Como era previsible, la barbarie terrorista desencadenada sobre París –lo mismo ocurrió con la barbarie desatada sobre Nueva York, Londres o Madrid–, así como la posterior intervención en Siria contra Estado Islámico, ha vuelto a reanudar –igualmente a lo sucedido en Afganistán e Irak hace unos años– la vieja polémica sobre la guerra y la paz. Para unos, la guerra engendra más violencia y más guerra. Para otros, existen determinadas situaciones en que la guerra resulta ineludible. Pacifistas contra militaristas, por utilizar el tópico dominante. Conviene detenerse en la cuestión. Sin circunloquio alguno: el pacifismo incurre en un par de vicios originales que falsan su ideario. Primer vicio: creer en la posibilidad de reconciliar el género humano por la vía exclusivamente pacífica. Segundo vicio: creer que la paz es un valor absoluto o un universal empírico del género humano. Nada de eso es cierto. Para empezar, el deseo de reconciliar el género humano por la vía exclusivamente pacífica es un postulado antropológico que choca una y otra vez con la dura realidad. ¿Habrá que recordar que, con frecuencia, la reconciliación y la paz sólo han sido posibles –un ejemplo dramático: la Segunda Guerra Mundial– gracias a la coacción y la guerra? Para continuar, hay que dejar claro que los únicos valores absolutos del género humano son la libertad y la vida digna, y no la mera vida como defiende un pacifismo que deviene zoologismo.
La paz –decíamos– no es un valor absoluto, ni un bien supremo que siempre deba preservarse. La paz, en suma, no es un fin en sí. Y es que en determinadas ocasiones, la defensa de la libertad y la vida digna justifican la intervención militar y el derecho a una guerra justa que ha sido teorizado –entre otros– por Cicerón, san Agustín, santo Tomás, Grocio, Michael Walzer, Ágnes Héller, Michael Ignatieff o un Bruce Ackerman que, en su libro Antes de que nos ataquen de nuevo (subtítulo: La defensa de las libertades en tiempos de terrorismo), reclama una legislación de excepción que autorice medidas temporales que permitan perseguir el terrorismo una vez que haya tenido lugar un primer atentado grave. Entre estas medidas cabe destacar que el Presidente sólo pueda declarar el estado de excepción durante un período limitado de tiempo, que sea el Congreso quien prorrogue dicho estado, que durante el estado de excepción los servicios de seguridad acumulen poderes extraordinarios que les faculten para efectuar retenciones y detenciones preventivas de sospechosos que, si son liberados sin cargos, serán debidamente compensados por el Estado. En todo caso, el estado de excepción, para que no lesione las libertades y derechos fundamentales, ha de contener los frenos y contrapesos suficientes para corregir cualquier abuso de poder.

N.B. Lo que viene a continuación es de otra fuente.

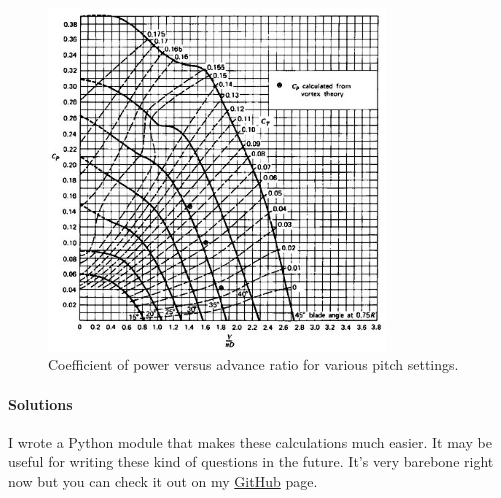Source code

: \documentclass{article}
\begin{document}
\begin{figure}[H]
    \centering
    \includegraphics[width=0.8\textwidth]{cp.jpg}
    \caption{Coefficient of power versus advance ratio for various pitch settings.}
    \label{fig:cp}
\end{figure}


\paragraph{Solutions}
I wrote a Python module that makes these calculations much easier. It may be useful for writing these kind of questions in the future. It's very barebone right now but you can check it out on my \href{https://github.com/darentang/pyturb}{GitHub} page.
\end{document}
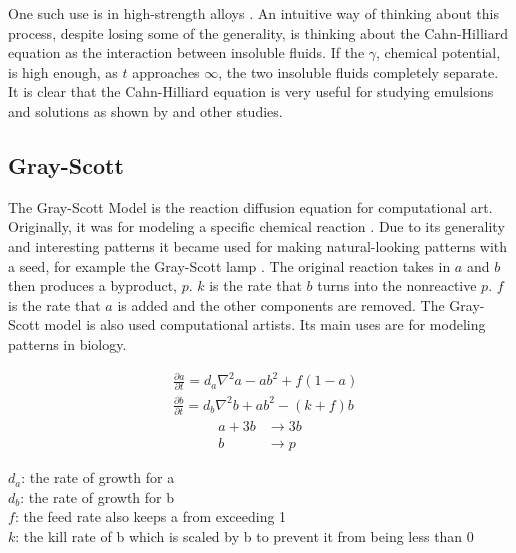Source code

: \documentclass[12pt, letterpaper]{article}
\begin{document}
One such use is in high-strength alloys \citep{challoys}. An intuitive way of thinking about this process,
despite losing some of the generality, is thinking about the Cahn-Hilliard equation as the interaction
between insoluble fluids. If the $\gamma$, chemical potential, is high enough, as $t$ approaches
$\infty$, the two insoluble fluids completely separate. It is clear that the Cahn-Hilliard equation is very
useful for studying emulsions and solutions as shown by \cite{CHEmulsions} and other studies.  

\subsection{Gray-Scott}\label{grayscott}

The Gray-Scott Model is the reaction diffusion equation for computational art. Originally, it was for modeling
a specific chemical reaction \citep{grayscott}. Due to its generality and interesting patterns it
became used for making natural-looking patterns with a seed, for example the Gray-Scott lamp \citep{reactionLamp}. 
The original reaction takes in $a$ and $b$ then produces a byproduct, $p$. $k$ is the rate that $b$ turns
into the nonreactive $p$. $f$ is the rate that $a$ is added and the other components are removed.
The Gray-Scott model is also used computational artists. Its main uses are for modeling patterns in biology.

\begin{singlespace}
  \begin{equation}\label{eq:grayscott}
    \begin{split}
      &\frac{\partial a}{\partial t} = d_a\nabla^2a − ab^2 + f(1−a) \\
      &\frac{\partial b}{\partial t} = d_b\nabla^2b + ab^2 − (k + f)b
    \end{split}
  \end{equation}
  \begin{equation}
    \begin{split}
      a + 3b &\rightarrow 3b \\
           b &\rightarrow p
    \end{split}
  \end{equation}
  \begin{small}
$d_a$: the rate of growth for a \\
$d_b$: the rate of growth for b \\
$f$: the feed rate also keeps a from exceeding 1 \\
$k$: the kill rate of b which is scaled by b to prevent it from being less than 0
  \end{small}
\end{singlespace}
\end{document}
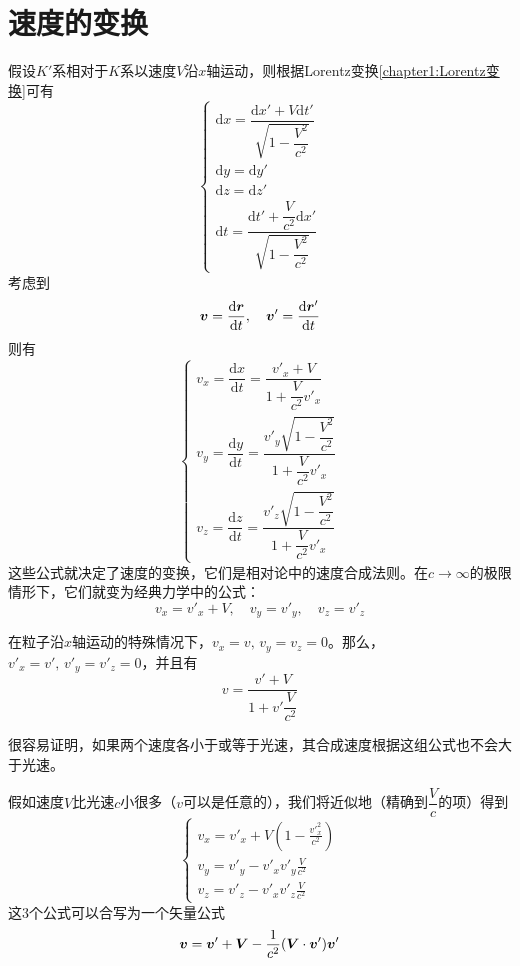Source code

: \section{速度的变换}

假设$K'$系相对于$K$系以速度$V$沿$x$轴运动，则根据Lorentz变换\eqref{chapter1:Lorentz变换}可有
\begin{equation*}
\begin{cases}
	\mathrm{d} x = \dfrac{\mathrm{d}x'+V\mathrm{d}t'}{\sqrt{1-\dfrac{V^2}{c^2}}} \\
	\mathrm{d} y = \mathrm{d} y' \\
	\mathrm{d} z = \mathrm{d} z' \\
	\mathrm{d} t = \dfrac{\mathrm{d}t'+\dfrac{V}{c^2} \mathrm{d}x'}{\sqrt{1-\dfrac{V^2}{c^2}}}
\end{cases}
\end{equation*}
考虑到
\begin{equation*}
	\boldsymbol{v} = \frac{\mathrm{d} \boldsymbol{r}}{\mathrm{d} t},\quad \boldsymbol{v}' = \frac{\mathrm{d} \boldsymbol{r}'}{\mathrm{d} t}
\end{equation*}
则有
\begin{equation}
\begin{cases}
	v_x = \dfrac{\mathrm{d}x}{\mathrm{d}t} = \dfrac{v'_x+V}{1+\dfrac{V}{c^2}v'_x} \\[1.5ex]
	v_y = \dfrac{\mathrm{d}y}{\mathrm{d}t} = \dfrac{v'_y\sqrt{1-\dfrac{V^2}{c^2}}}{1+\dfrac{V}{c^2}v'_x} \\[1.5ex]
	v_z = \dfrac{\mathrm{d}z}{\mathrm{d}t} = \dfrac{v'_z\sqrt{1-\dfrac{V^2}{c^2}}}{1+\dfrac{V}{c^2}v'_x}
\end{cases}
\label{chapter1:速度的变换关系}
\end{equation}
这些公式就决定了速度的变换，它们是相对论中的速度合成法则。在$c\to\infty$的极限情形下，它们就变为经典力学中的公式：
\begin{equation*}
	v_x = v'_x+V,\quad v_y = v'_y,\quad v_z = v'_z
\end{equation*}

在粒子沿$x$轴运动的特殊情况下，$v_x=v,\,v_y=v_z=0$。那么，$v'_x=v',\,v'_y=v'_z=0$，并且有
\begin{equation}
	v = \frac{v'+V}{1+v'\dfrac{V}{c^2}}
\end{equation}

很容易证明，如果两个速度各小于或等于光速，其合成速度根据这组公式也不会大于光速。

假如速度$V$比光速$c$小很多（$v$可以是任意的），我们将近似地（精确到$\dfrac{V}{c}$的项）得到
\begin{equation}
\begin{cases}
	\displaystyle v_x = v'_x+V\left(1-\frac{v'^2_x}{c^2}\right) \\[1.5ex]
	\displaystyle v_y = v'_y-v'_xv'_y\frac{V}{c^2} \\[1.5ex]
	\displaystyle v_z = v'_z-v'_xv'_z\frac{V}{c^2}
\end{cases}
\end{equation}
这3个公式可以合写为一个矢量公式
\begin{equation}
	\boldsymbol{v} = \boldsymbol{v}' + \boldsymbol{V} - \frac{1}{c^2}(\boldsymbol{V}\cdot \boldsymbol{v}') \boldsymbol{v}'
\end{equation}

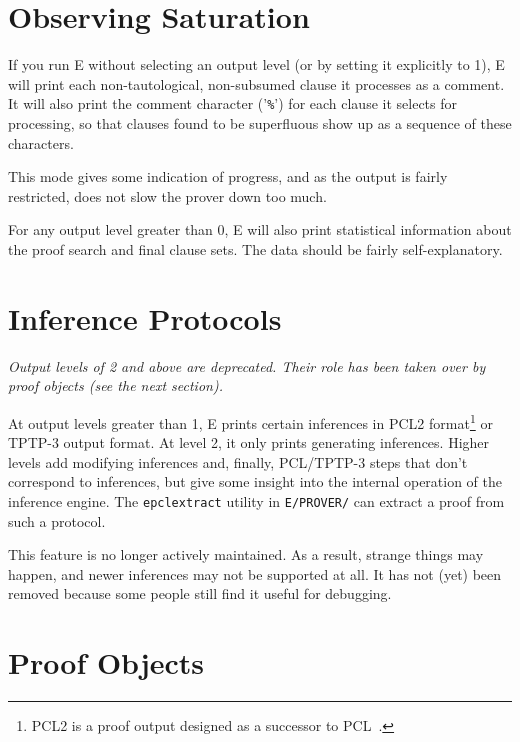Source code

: \documentclass{report}
\begin{document}
\section{Observing Saturation}
\label{sec:output:normal}

If you run E without selecting an output level (or by setting it
explicitly to 1), E will print each non-tautological, non-subsumed
clause it processes as a comment. It will also print the comment
character ('\verb+%+') for each clause it selects for
processing, so that clauses found to be superfluous show up as a
sequence of these characters.

This mode gives some indication of progress, and as the output is
fairly restricted, does not slow the prover down too much.

For any output level greater than 0, E will also print statistical
information about the proof search and final clause sets. The data
should be fairly self-explanatory.


\section{Inference Protocols}
\label{sec:output:lots}

\emph{Output levels of 2 and above are deprecated. Their role has
  been taken over by proof objects (see the next section).}

At output levels greater than 1, E prints certain inferences in
PCL2 format\footnote{PCL2 is a proof output designed as a
  successor to PCL~\cite{DS94a,DS94b,DS96a}.} or TPTP-3 output
format. At level 2, it only prints generating
inferences. Higher levels add modifying inferences and, finally,
PCL/TPTP-3 steps that don't correspond to inferences, but give some
insight into the internal operation of the inference engine. The
\texttt{epclextract} utility in \texttt{E/PROVER/} can extract a
proof from such a protocol.

This feature is no longer actively maintained. As a result, strange
things may happen, and newer inferences may not be supported at
all. It has not (yet) been removed because some people still find it
useful for debugging.

\section{Proof Objects}
\label{sec:output:proofobj}
\end{document}
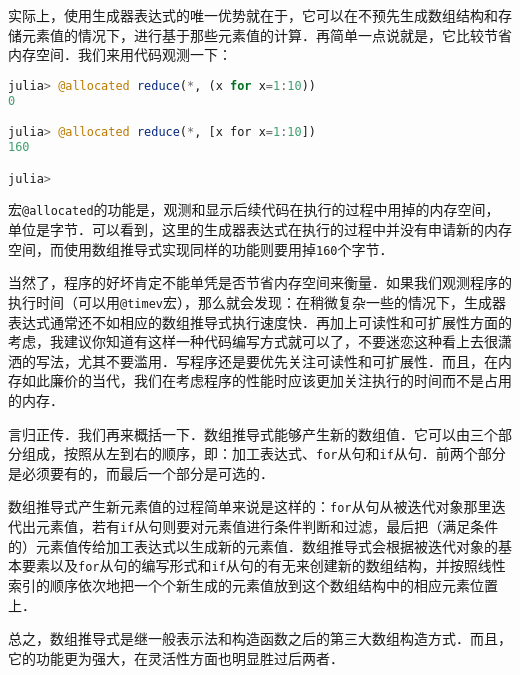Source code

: 实际上，使用生成器表达式的唯一优势就在于，它可以在不预先生成数组结构和存储元素值的情况下，进行基于那些元素值的计算．再简单一点说就是，它比较节省内存空间．我们来用代码观测一下：

\begin{lstlisting}[language=julia]
julia> @allocated reduce(*, (x for x=1:10))
0

julia> @allocated reduce(*, [x for x=1:10])
160

julia> 
\end{lstlisting}

宏\verb|@allocated|的功能是，观测和显示后续代码在执行的过程中用掉的内存空间，单位是字节．可以看到，这里的生成器表达式在执行的过程中并没有申请新的内存空间，而使用数组推导式实现同样的功能则要用掉\verb|160|个字节．

当然了，程序的好坏肯定不能单凭是否节省内存空间来衡量．如果我们观测程序的执行时间（可以用\verb|@timev|宏），那么就会发现：在稍微复杂一些的情况下，生成器表达式通常还不如相应的数组推导式执行速度快．再加上可读性和可扩展性方面的考虑，我建议你知道有这样一种代码编写方式就可以了，不要迷恋这种看上去很潇洒的写法，尤其不要滥用．写程序还是要优先关注可读性和可扩展性．而且，在内存如此廉价的当代，我们在考虑程序的性能时应该更加关注执行的时间而不是占用的内存．

言归正传．我们再来概括一下．数组推导式能够产生新的数组值．它可以由三个部分组成，按照从左到右的顺序，即：加工表达式、\verb|for|从句和\verb|if|从句．前两个部分是必须要有的，而最后一个部分是可选的．

数组推导式产生新元素值的过程简单来说是这样的：\verb|for|从句从被迭代对象那里迭代出元素值，若有\verb|if|从句则要对元素值进行条件判断和过滤，最后把（满足条件的）元素值传给加工表达式以生成新的元素值．数组推导式会根据被迭代对象的基本要素以及\verb|for|从句的编写形式和\verb|if|从句的有无来创建新的数组结构，并按照线性索引的顺序依次地把一个个新生成的元素值放到这个数组结构中的相应元素位置上．

总之，数组推导式是继一般表示法和构造函数之后的第三大数组构造方式．而且，它的功能更为强大，在灵活性方面也明显胜过后两者．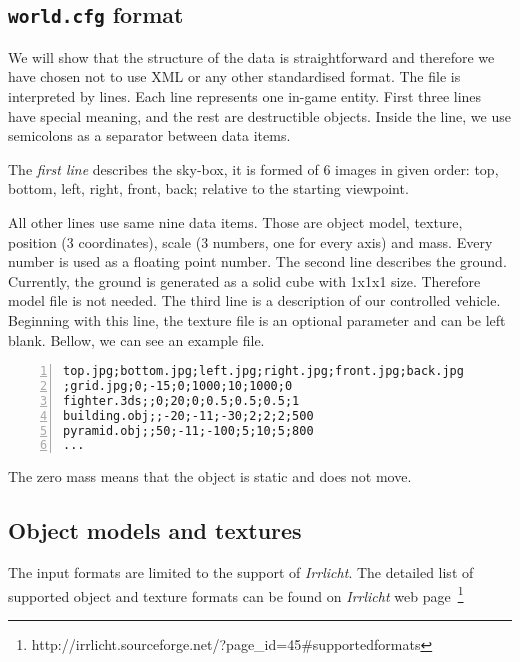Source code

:\subsection*{{\tt world.cfg} format}
We will show that the structure of the data is straightforward and therefore we have chosen not to use XML or any other standardised format. The file is interpreted by lines. Each line represents one in-game entity. First three lines have special meaning, and the rest are destructible objects. Inside the line, we use semicolons as a separator between data items.

The \emph{first line} describes the sky-box, it is formed of 6 images in given order: top, bottom, left, right, front, back; relative to the starting viewpoint. 

All other lines use same nine data items. Those are object model, texture, position (3 coordinates), scale (3 numbers, one for every axis) and mass. Every number is used as a floating point number.
The second line describes the ground. Currently, the ground is generated as a solid cube with 1x1x1 size. Therefore model file is not needed. The third line is a description of our controlled vehicle. Beginning with this line, the texture file is an optional parameter and can be left blank. Bellow, we can see an example file.

\begin{centering}
\begin{Verbatim}[frame=single,numbers=left,xleftmargin=5mm]
top.jpg;bottom.jpg;left.jpg;right.jpg;front.jpg;back.jpg
;grid.jpg;0;-15;0;1000;10;1000;0
fighter.3ds;;0;20;0;0.5;0.5;0.5;1
building.obj;;-20;-11;-30;2;2;2;500
pyramid.obj;;50;-11;-100;5;10;5;800
...
\end{Verbatim}
\end{centering}
The zero mass means that the object is static and does not move.

\subsection*{Object models and textures}
The input formats are limited to the support of \emph{Irrlicht}. The detailed list of supported object and texture formats can be found on \emph{Irrlicht} web page~\footnote{http://irrlicht.sourceforge.net/?page\_id=45\#supportedformats}


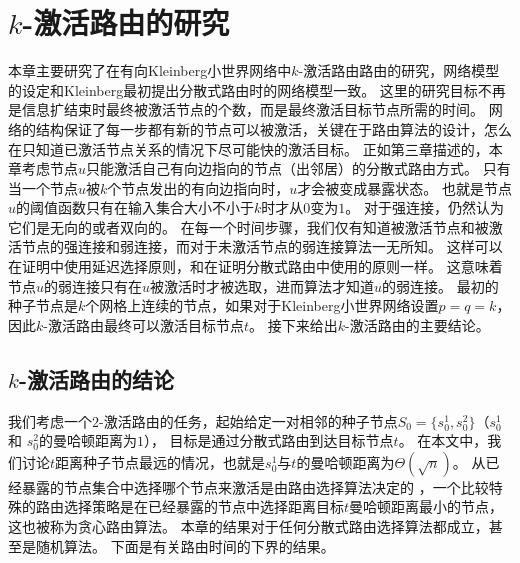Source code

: \chapter{$k$-激活路由的研究}

\def \doubleto {\stackrel{ \geq 2}{\longrightarrow}}

本章主要研究了在有向Kleinberg小世界网络中$k$-激活路由路由的研究，网络模型的设定和Kleinberg最初提出分散式路由时的网络模型一致\cite{Kleinberg2000small}。
这里的研究目标不再是信息扩结束时最终被激活节点的个数，而是最终激活目标节点所需的时间。
网络的结构保证了每一步都有新的节点可以被激活，关键在于路由算法的设计，怎么在只知道已激活节点关系的情况下尽可能快的激活目标。
正如第三章描述的，本章考虑节点$u$只能激活自己有向边指向的节点（出邻居）的分散式路由方式。
只有当一个节点$u$被$k$个节点发出的有向边指向时，$u$才会被变成暴露状态。
也就是节点$u$的阈值函数只有在输入集合大小不小于$k$时才从$0$变为$1$。
对于强连接，仍然认为它们是无向的或者双向的。
在每一个时间步骤，我们仅有知道被激活节点和被激活节点的强连接和弱连接，而对于未激活节点的弱连接算法一无所知。
这样可以在证明中使用延迟选择原则\cite{Motwani1995randomized}，和\cite{Kleinberg2000small}在证明分散式路由中使用的原则一样。
这意味着节点$u$的弱连接只有在$u$被激活时才被选取，进而算法才知道$u$的弱连接。
最初的种子节点是$k$个网格上连续的节点，如果对于Kleinberg小世界网络设置$p = q = k$，因此$k$-激活路由最终可以激活目标节点$t$。
接下来给出$k$-激活路由的主要结论。

\section{$k$-激活路由的结论} \label{sec:routing}

我们考虑一个$2$-激活路由的任务，起始给定一对相邻的种子节点$S_0 = \{s_0^1, s_0^2\}$（$s_0^1$ 和 $s_0^2$的曼哈顿距离为$1$），
目标是通过分散式路由到达目标节点$t$。
在本文中，我们讨论$t$距离种子节点最远的情况，也就是$s_0^1$与$t$的曼哈顿距离为$\Theta(\sqrt{n})$。
从已经暴露的节点集合中选择哪个节点来激活是由路由选择算法决定的
，一个比较特殊的路由选择策略是在已经暴露的节点中选择距离目标$t$曼哈顿距离最小的节点，这也被称为贪心路由算法。
本章的结果对于任何分散式路由选择算法都成立，甚至是随机算法。
下面是有关路由时间的下界的结果。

Es cierto que para el Estado de Derecho las propuestas reseñadas pueden llegar a ser problemáticas. Pero, no hay que olvidar algunas cosas. En primer lugar, dichas propuestas tienen la virtud de limitarse a sí mismas con una serie de medidas correctoras y garantías democráticas. En segundo lugar, dichas propuestas plantean, sin complejos, el dilema entre seguridad y libertad que el terrorismo ha puesto a la orden del día. En tercer lugar, dichas propuestas rechazan, también sin complejos, el angelismo y la irresponsabilidad de quienes afirman que el terrorismo puede ser vencido gracias al diálogo o el pacto. Estamos, en definitiva, ante unas propuestas factibles –la vuelta al mundo real y la rectitud de la cual hablábamos– que perciben la naturaleza y alcance de la amenaza, que creen que la democracia tiene derecho a la legítima defensa, que entienden que las decisiones políticas no pueden guiarse exclusivamente por la moral de la consecuencia. Michael Ignatieff: «O utilizamos el mal para luchar contra el mal o sucumbimos». Bruce Ackerman: «El porvenir de las libertades fundamentales está en mejores manos si se confía a los lobos y no a los avestruces». Es duro, pero es así. «El problema es de todos nosotros que no hacemos nada», se dice en la película de Robert Redford.
Miquel Porta Perales, articulista y escritor.